◆ **ABOUT THIS TASK**: Could you output each line below exactly as it appears, excluding any pictures?

◆ **SOURCE INFORMATION**:
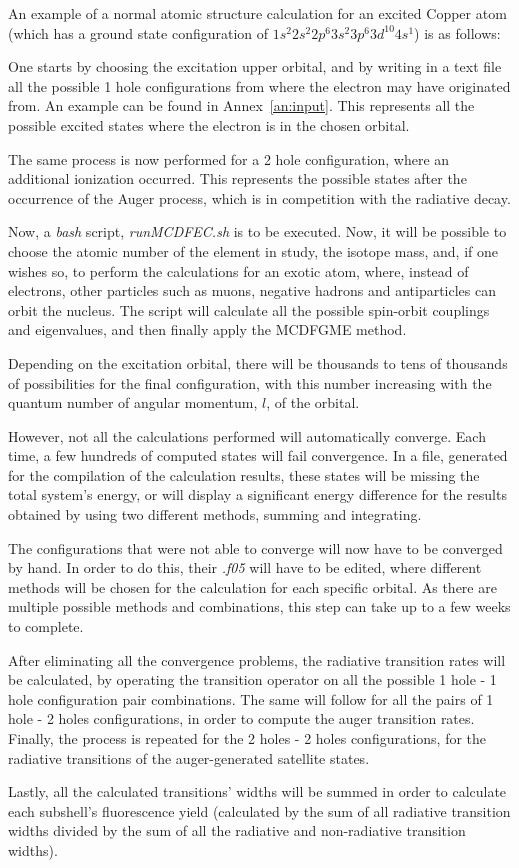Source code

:  An example of a normal atomic structure calculation for an excited Copper atom (which has a ground state configuration of $1s^2 2s^2 2p^6 3s^2 3p^6 3d^{10} 4s^1$) is as follows:

 One starts by choosing the excitation upper orbital, and by  writing in a text file all the possible 1 hole configurations from where the electron may have originated from. An example can be found in Annex~\ref{an:input}. This represents all the possible excited states where the electron is in the chosen orbital.
 
 The same process is now performed for a 2 hole configuration, where an additional ionization occurred. This represents the possible states after the occurrence of the Auger process, which is in competition with the radiative decay.

 Now, a \textit{bash} script, \textit{runMCDFEC.sh} is to be executed. Now, it will be possible to choose the atomic number of the element in study, the isotope mass, and, if one wishes so, to perform the calculations for an exotic atom, where, instead of electrons, other particles such as muons, negative hadrons and antiparticles can orbit the nucleus. 
 The script will calculate all the possible spin-orbit couplings and eigenvalues, and then finally apply the \gls{MCDFGME} method.

 Depending on the excitation orbital, there will be thousands to tens of thousands of possibilities for the final configuration, with this number increasing with the quantum number of angular momentum, $l$, of the orbital.
 
 However, not all the calculations performed will automatically converge. Each time, a few hundreds of computed states will fail convergence. In a file, generated for the compilation of the calculation results, these states will be missing the total system's energy, or will display a significant energy difference for the results obtained by using two different methods, summing and integrating.

 The configurations that were not able to converge will now have to be converged by hand. In order to do this, their \textit{.f05} will have to be edited, where different methods will be chosen for the calculation for each specific orbital. As there are multiple possible methods and combinations, this step can take up to a few weeks to complete.

 After eliminating all the convergence problems, the radiative transition rates will be calculated, by operating the transition operator on all the possible 1 hole - 1 hole configuration pair combinations. The same will follow for all the pairs of 1 hole - 2 holes configurations, in order to compute the auger transition rates. Finally, the process is repeated for the 2 holes - 2 holes configurations, for the radiative transitions of the auger-generated satellite states.


 Lastly, all the calculated transitions' widths will be summed in order to calculate each subshell's fluorescence yield (calculated by the sum of all radiative transition widths divided by the sum of all the radiative and non-radiative transition widths).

◆ **THE COMPLETED TASK**:
Source code

:  An example of a normal atomic structure calculation for an excited Copper atom (which has a ground state configuration of $1s^2 2s^2 2p^6 3s^2 3p^6 3d^{10} 4s^1$) is as follows:

 One starts by choosing the excitation upper orbital, and by  writing in a text file all the possible 1 hole configurations from where the electron may have originated from. An example can be found in Annex~\ref{an:input}. This represents all the possible excited states where the electron is in the chosen orbital.
 
 The same process is now performed for a 2 hole configuration, where an additional ionization occurred. This represents the possible states after the occurrence of the Auger process, which is in competition with the radiative decay.

 Now, a \textit{bash} script, \textit{runMCDFEC.sh} is to be executed. Now, it will be possible to choose the atomic number of the element in study, the isotope mass, and, if one wishes so, to perform the calculations for an exotic atom, where, instead of electrons, other particles such as muons, negative hadrons and antiparticles can orbit the nucleus. 
 The script will calculate all the possible spin-orbit couplings and eigenvalues, and then finally apply the \gls{MCDFGME} method.

 Depending on the excitation orbital, there will be thousands to tens of thousands of possibilities for the final configuration, with this number increasing with the quantum number of angular momentum, $l$, of the orbital.
 
 However, not all the calculations performed will automatically converge. Each time, a few hundreds of computed states will fail convergence. In a file, generated for the compilation of the calculation results, these states will be missing the total system's energy, or will display a significant energy difference for the results obtained by using two different methods, summing and integrating.

 The configurations that were not able to converge will now have to be converged by hand. In order to do this, their \textit{.f05} will have to be edited, where different methods will be chosen for the calculation for each specific orbital. As there are multiple possible methods and combinations, this step can take up to a few weeks to complete.

 After eliminating all the convergence problems, the radiative transition rates will be calculated, by operating the transition operator on all the possible 1 hole - 1 hole configuration pair combinations. The same will follow for all the pairs of 1 hole - 2 holes configurations, in order to compute the auger transition rates. Finally, the process is repeated for the 2 holes - 2 holes configurations, for the radiative transitions of the auger-generated satellite states.


 Lastly, all the calculated transitions' widths will be summed in order to calculate each subshell's fluorescence yield (calculated by the sum of all radiative transition widths divided by the sum of all the radiative and non-radiative transition widths).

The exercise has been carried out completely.